Systems biology of cell differentiation: Understanding the logics of the regulatory circuit of an irreversible cell fate decision.

research_pic2Figure 1: Proliferating preadipocytes are differentiated into non-dividing adipocytes capable of accumulating lipid.

Differentiated human cells are continuously replaced due to age-related damage. Adipocytes (fat cells) make up 25% of our body mass and are replaced at a rate of ~10% per year. We are using adipocytes as a model system to understand the regulatory circuit of cell differentiation, not only because adipocyte-related diseases are on the rise, but also because adipocytes can be readily studied using powerful live-cell microscopy and quantitative mass spectrometry approaches. A main goal of our lab is to apply these approaches to answer the fundamental question of how cells build regulatory circuits to make reliable and irreversible cell fate decisions.

Our current results identified a system that combines multiple positive transcriptional and signaling feedbacks to make irreversible differentiation decisions at the single cell level. At the same time, we discovered that cells use stochastic expression noise in these feedbacks loops to allow organisms to regulate the fraction of precursor cells that differentiate over time to control long term body weight. Many fundamental questions remain to be addressed about the molecular steps in this fundamental process which integrate different signaling pathways, transcription factors and chromatin remodeling proteins.

Developing cutting edge microscopy and mass spectrometry tools to investigate cell differentiation

research_pic2Figure 2: Schematic of a triple-quadropole mass spectrometer

Our current work made it clear that an ultimate understanding of this central cell fate decision problem requires better ways to systematically explore regulatory circuits and that quantitative mass spectrometry as well as fluorescent microcopy provide an ideal combined strategy. We will use novel techniques that we are developing to gain critical insights into the design of feedback circuits and into the underlying molecular regulatory mechanisms.

We already identified specific technical challenges that, if resolved, will dramatically advance our work by allowing us to 1) systematic quantify changes in protein expression and modification that control feedbacks during differentiation, 2) to measure the kinetics of the formation of chromatin regulatory complexes as well as 3) to visualize the critical regulatory steps using developed fluorescent reporters for long term live single cell imaging of differentiation decisions.

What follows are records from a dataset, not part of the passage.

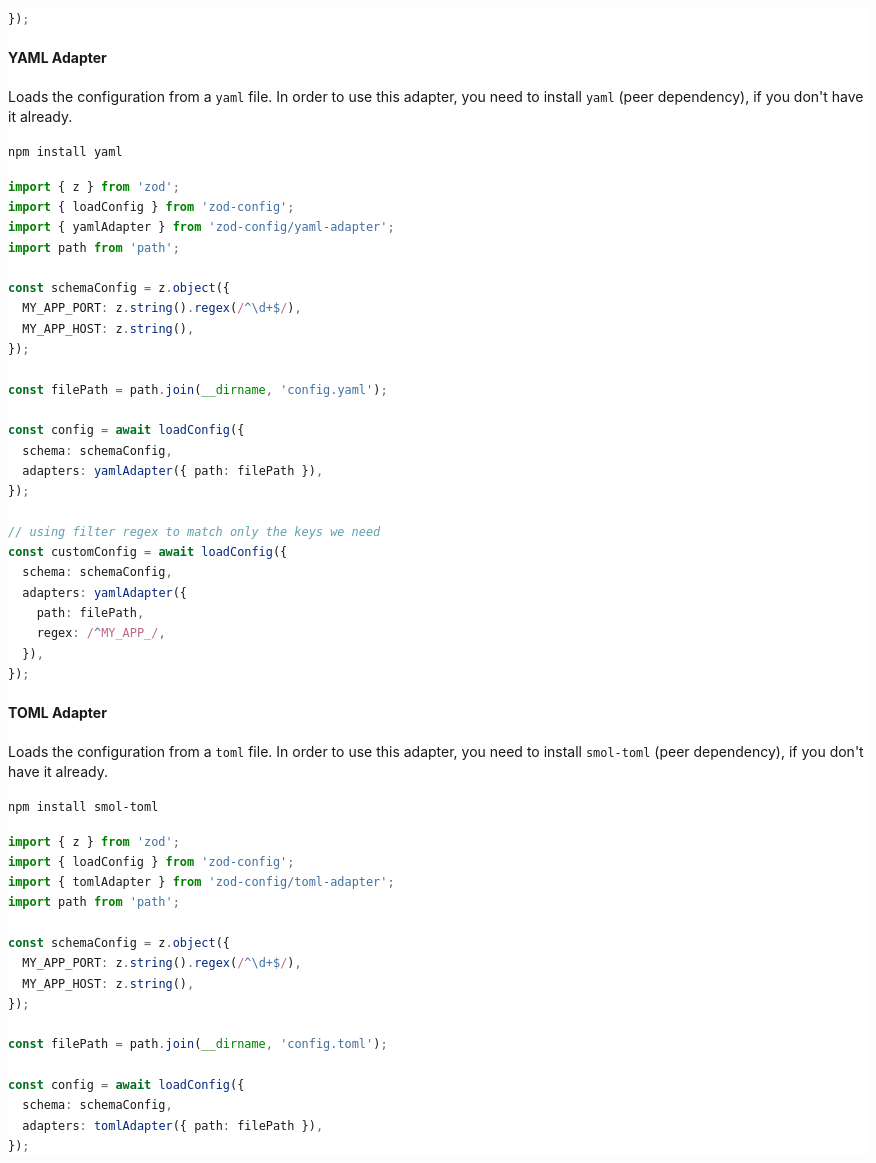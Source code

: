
 ```ts
});
```

#### YAML Adapter

Loads the configuration from a `yaml` file. In order to use this adapter, you need to install `yaml` (peer dependency), if you don't have it already.

```bash
npm install yaml
```

```ts
import { z } from 'zod';
import { loadConfig } from 'zod-config';
import { yamlAdapter } from 'zod-config/yaml-adapter';
import path from 'path';

const schemaConfig = z.object({
  MY_APP_PORT: z.string().regex(/^\d+$/),
  MY_APP_HOST: z.string(),
});

const filePath = path.join(__dirname, 'config.yaml');

const config = await loadConfig({
  schema: schemaConfig,
  adapters: yamlAdapter({ path: filePath }),
});

// using filter regex to match only the keys we need
const customConfig = await loadConfig({
  schema: schemaConfig,
  adapters: yamlAdapter({ 
    path: filePath,
    regex: /^MY_APP_/,
  }),
});
```

#### TOML Adapter

Loads the configuration from a `toml` file. In order to use this adapter, you need to install `smol-toml` (peer dependency), if you don't have it already.

```bash
npm install smol-toml
```

```ts
import { z } from 'zod';
import { loadConfig } from 'zod-config';
import { tomlAdapter } from 'zod-config/toml-adapter';
import path from 'path';

const schemaConfig = z.object({
  MY_APP_PORT: z.string().regex(/^\d+$/),
  MY_APP_HOST: z.string(),
});

const filePath = path.join(__dirname, 'config.toml');

const config = await loadConfig({
  schema: schemaConfig,
  adapters: tomlAdapter({ path: filePath }),
});

```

Translating our Basic Science Discoveries into Treatments for Insulin Resistance, Diabetes, Cardiovascular Disease, and Cancer

research_pic2Figure 3: Ten percent of every adult human’s fat cells are replaced each year (Spalding et al, Nature 2010). What molecular mechanisms sense and set this constant rate of cell differentiation? Can we control this rate to treat obesity and metabolic disease?

Currently more than 25% of American adults have insulin resistance, a condition which results in a substantially increased risk of developing diabetes and cardiovascular disease, the leading cause of death in the US. Of particular concern, childhood obesity is becoming more prevalent in the US, and an estimated 60% of these obese children will go on to develop insulin resistance. However, currently there are no treatments available for pediatric patients, and even for adults, the few existing treatments are often not effective. New drugs and approaches are needed to treat insulin resistance.

We are now in a unique position to apply our in vitro findings of how differentiation is controlled into studies of mouse models of adipogenesis related diseases and also by investigating adipocyte tissue from human patients. We already showed that we can use our quantitative mass spectrometry approach to determine differences in key regulatory proteins in samples from mouse models and are currently extending this approach to human patient samples. Our goal is to use our new strategies to classify patients into different insulin resistance subtypes that may be responsive to patient specific effective drug treatments. This will allow us to translate the discoveries from our in vitro studies into improved therapies for insulin resistance, diabetes, cardiovascular disease, and the many fat-related cancers.